Exercise data:
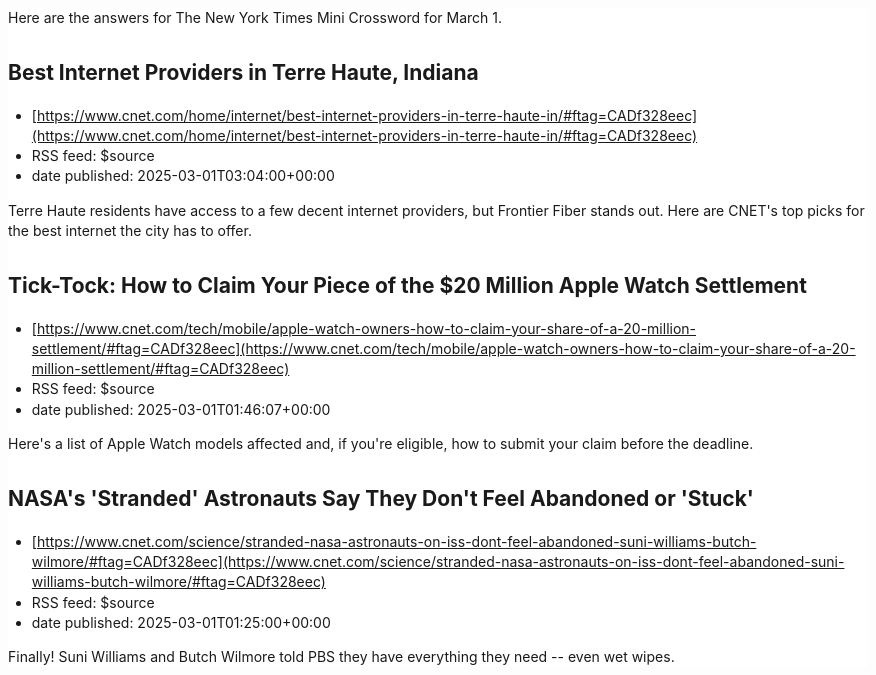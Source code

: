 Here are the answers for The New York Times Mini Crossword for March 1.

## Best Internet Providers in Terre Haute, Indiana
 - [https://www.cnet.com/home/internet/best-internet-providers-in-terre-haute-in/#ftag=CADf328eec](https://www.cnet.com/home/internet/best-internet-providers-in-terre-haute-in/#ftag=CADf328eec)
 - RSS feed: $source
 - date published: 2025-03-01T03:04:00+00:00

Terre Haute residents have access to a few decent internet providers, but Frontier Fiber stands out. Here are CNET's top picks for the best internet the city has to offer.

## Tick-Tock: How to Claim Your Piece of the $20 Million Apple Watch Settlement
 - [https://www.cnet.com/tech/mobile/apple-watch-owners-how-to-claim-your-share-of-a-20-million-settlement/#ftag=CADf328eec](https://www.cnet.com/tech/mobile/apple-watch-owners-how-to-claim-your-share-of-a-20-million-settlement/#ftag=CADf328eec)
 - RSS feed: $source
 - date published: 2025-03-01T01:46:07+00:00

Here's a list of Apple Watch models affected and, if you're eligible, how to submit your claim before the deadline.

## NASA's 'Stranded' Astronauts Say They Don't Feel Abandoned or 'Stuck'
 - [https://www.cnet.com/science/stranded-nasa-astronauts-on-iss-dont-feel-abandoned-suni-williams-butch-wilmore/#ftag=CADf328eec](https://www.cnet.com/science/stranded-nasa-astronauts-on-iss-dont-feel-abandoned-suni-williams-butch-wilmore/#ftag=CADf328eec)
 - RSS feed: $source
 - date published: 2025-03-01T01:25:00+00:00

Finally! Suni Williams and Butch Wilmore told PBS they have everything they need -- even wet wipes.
...
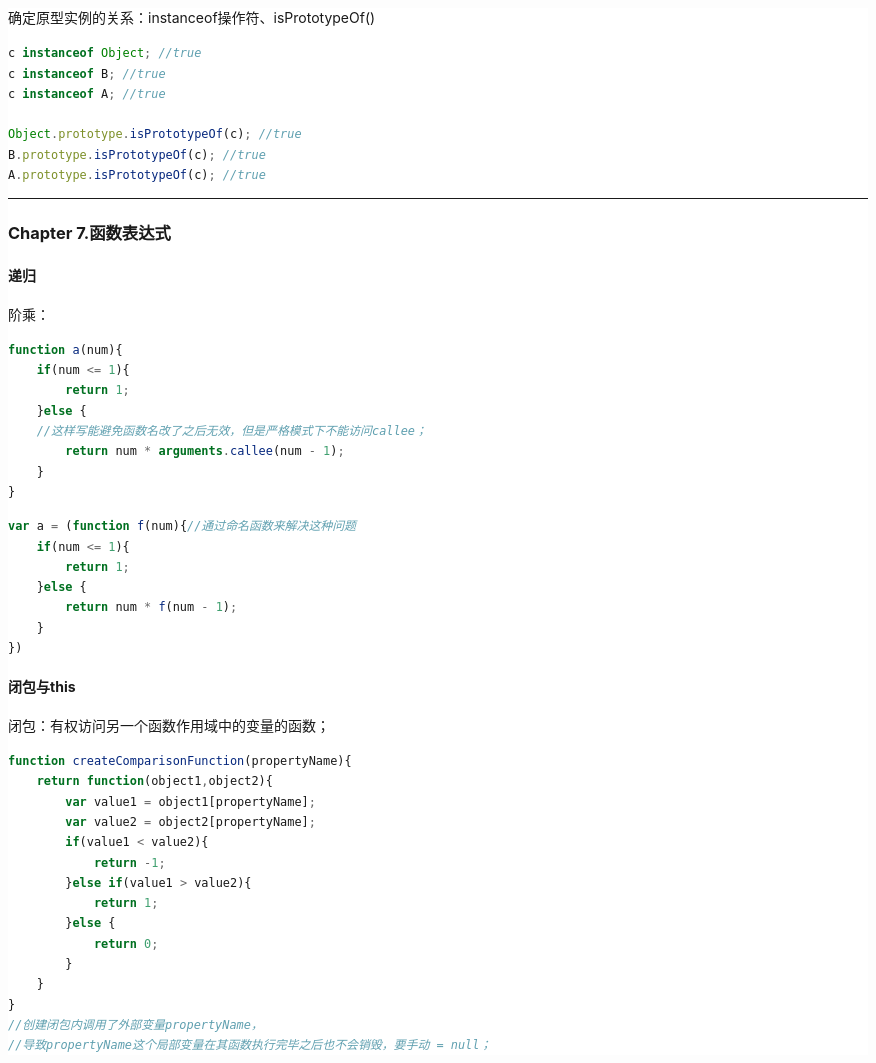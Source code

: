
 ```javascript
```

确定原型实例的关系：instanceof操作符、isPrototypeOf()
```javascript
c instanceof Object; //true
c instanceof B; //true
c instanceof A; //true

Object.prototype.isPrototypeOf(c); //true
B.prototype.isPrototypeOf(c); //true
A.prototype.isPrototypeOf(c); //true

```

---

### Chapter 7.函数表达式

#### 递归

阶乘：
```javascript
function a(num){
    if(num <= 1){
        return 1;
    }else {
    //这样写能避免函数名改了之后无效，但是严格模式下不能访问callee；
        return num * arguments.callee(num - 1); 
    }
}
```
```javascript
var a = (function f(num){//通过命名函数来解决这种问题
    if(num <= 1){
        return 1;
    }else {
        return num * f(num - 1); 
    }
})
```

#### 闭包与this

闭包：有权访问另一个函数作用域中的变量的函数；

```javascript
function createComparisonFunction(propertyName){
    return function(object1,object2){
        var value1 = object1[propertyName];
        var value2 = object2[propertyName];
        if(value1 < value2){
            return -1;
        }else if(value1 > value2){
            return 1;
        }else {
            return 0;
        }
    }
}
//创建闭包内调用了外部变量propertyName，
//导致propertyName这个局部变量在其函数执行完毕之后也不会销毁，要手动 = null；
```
--
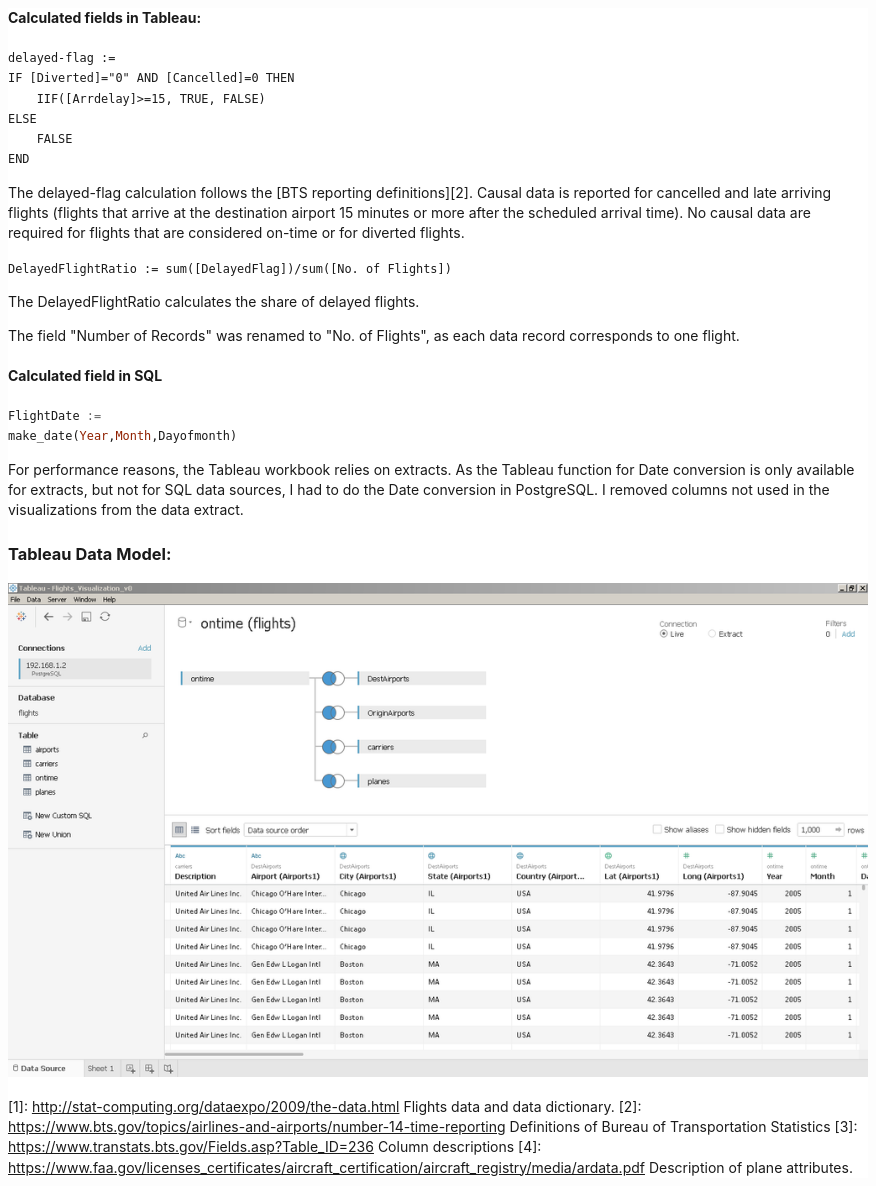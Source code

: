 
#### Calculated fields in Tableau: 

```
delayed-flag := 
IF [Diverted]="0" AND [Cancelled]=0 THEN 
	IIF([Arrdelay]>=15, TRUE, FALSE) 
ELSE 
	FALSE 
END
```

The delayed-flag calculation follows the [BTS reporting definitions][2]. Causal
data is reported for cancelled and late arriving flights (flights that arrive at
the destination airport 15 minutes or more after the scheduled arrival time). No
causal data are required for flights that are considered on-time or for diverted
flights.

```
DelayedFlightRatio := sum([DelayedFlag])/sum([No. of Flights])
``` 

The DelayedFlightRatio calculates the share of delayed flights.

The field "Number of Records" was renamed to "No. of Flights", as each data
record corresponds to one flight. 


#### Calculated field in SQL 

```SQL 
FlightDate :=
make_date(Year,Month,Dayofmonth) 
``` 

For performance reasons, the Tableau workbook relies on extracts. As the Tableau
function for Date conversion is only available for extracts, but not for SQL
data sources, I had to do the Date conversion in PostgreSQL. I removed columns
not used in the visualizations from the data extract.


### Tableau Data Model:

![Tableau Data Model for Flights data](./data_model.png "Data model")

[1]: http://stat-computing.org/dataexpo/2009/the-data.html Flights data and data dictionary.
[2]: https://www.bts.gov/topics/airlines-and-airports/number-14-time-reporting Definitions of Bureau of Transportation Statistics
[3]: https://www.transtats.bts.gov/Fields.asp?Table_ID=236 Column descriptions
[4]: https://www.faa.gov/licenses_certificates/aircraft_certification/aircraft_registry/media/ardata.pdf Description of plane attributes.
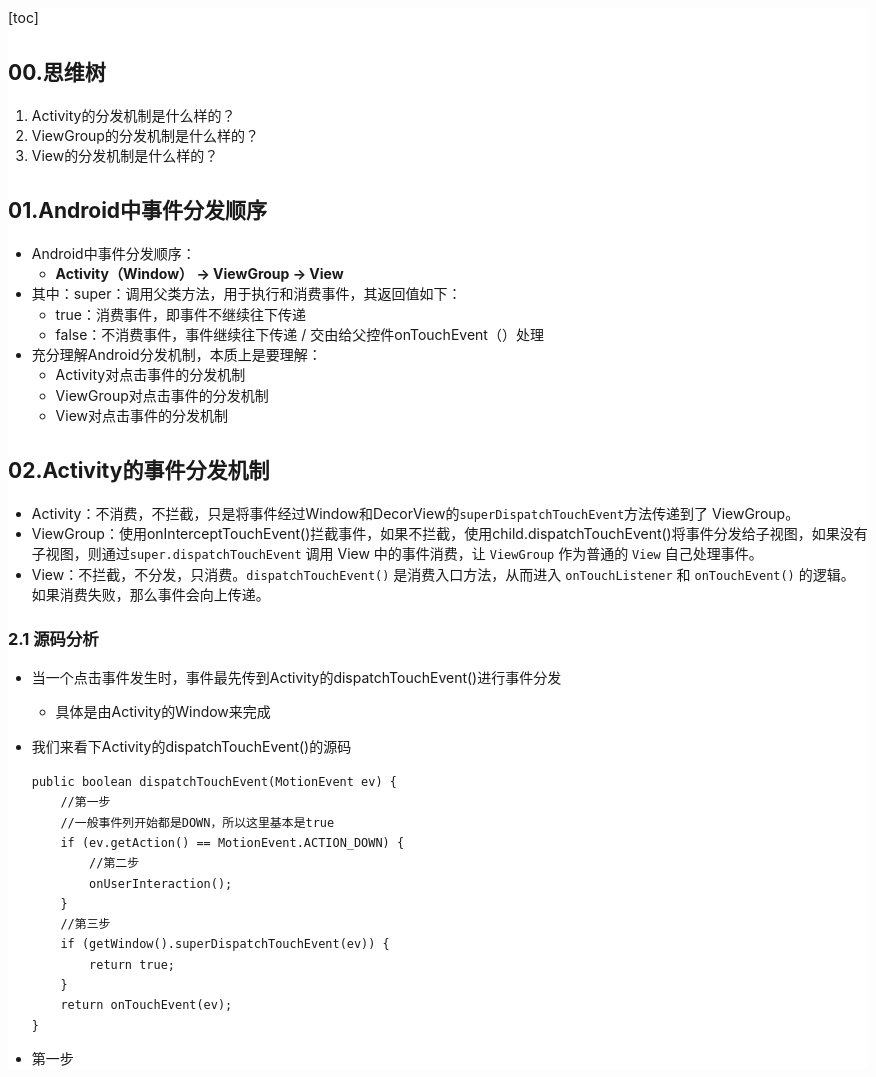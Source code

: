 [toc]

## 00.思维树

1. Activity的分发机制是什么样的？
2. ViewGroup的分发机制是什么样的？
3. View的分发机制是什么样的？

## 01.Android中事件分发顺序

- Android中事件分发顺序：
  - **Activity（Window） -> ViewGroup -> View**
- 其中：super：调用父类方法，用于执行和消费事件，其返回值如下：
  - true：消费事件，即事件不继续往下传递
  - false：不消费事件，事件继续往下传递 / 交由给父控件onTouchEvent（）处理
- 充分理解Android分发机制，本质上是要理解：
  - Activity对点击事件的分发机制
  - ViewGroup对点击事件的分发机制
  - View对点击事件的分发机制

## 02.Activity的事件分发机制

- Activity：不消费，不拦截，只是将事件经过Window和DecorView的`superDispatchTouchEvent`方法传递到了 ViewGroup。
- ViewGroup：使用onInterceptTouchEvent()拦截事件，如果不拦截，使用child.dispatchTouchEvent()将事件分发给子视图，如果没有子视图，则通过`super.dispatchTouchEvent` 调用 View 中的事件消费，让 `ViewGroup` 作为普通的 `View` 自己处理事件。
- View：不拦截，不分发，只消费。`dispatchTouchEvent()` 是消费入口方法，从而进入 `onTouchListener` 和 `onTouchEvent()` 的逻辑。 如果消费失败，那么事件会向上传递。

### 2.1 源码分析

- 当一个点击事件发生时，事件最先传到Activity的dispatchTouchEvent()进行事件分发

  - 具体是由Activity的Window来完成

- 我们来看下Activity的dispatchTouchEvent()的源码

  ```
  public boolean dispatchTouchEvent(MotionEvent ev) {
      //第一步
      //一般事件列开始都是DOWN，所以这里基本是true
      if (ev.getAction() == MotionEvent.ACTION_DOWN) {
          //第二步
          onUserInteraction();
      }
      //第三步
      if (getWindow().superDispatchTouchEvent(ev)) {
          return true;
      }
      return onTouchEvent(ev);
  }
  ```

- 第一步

Exercise objective: Output exactly the lines above that lie between the line with "of Transportation Statistics" and the line with "3. View的分发机制是什么样的？", those two lines included, and no pictures.

Answer area:
[2]: https://www.bts.gov/topics/airlines-and-airports/number-14-time-reporting Definitions of Bureau of Transportation Statistics
[3]: https://www.transtats.bts.gov/Fields.asp?Table_ID=236 Column descriptions
[4]: https://www.faa.gov/licenses_certificates/aircraft_certification/aircraft_registry/media/ardata.pdf Description of plane attributes.
Source code

: [toc]

## 00.思维树

1. Activity的分发机制是什么样的？
2. ViewGroup的分发机制是什么样的？
3. View的分发机制是什么样的？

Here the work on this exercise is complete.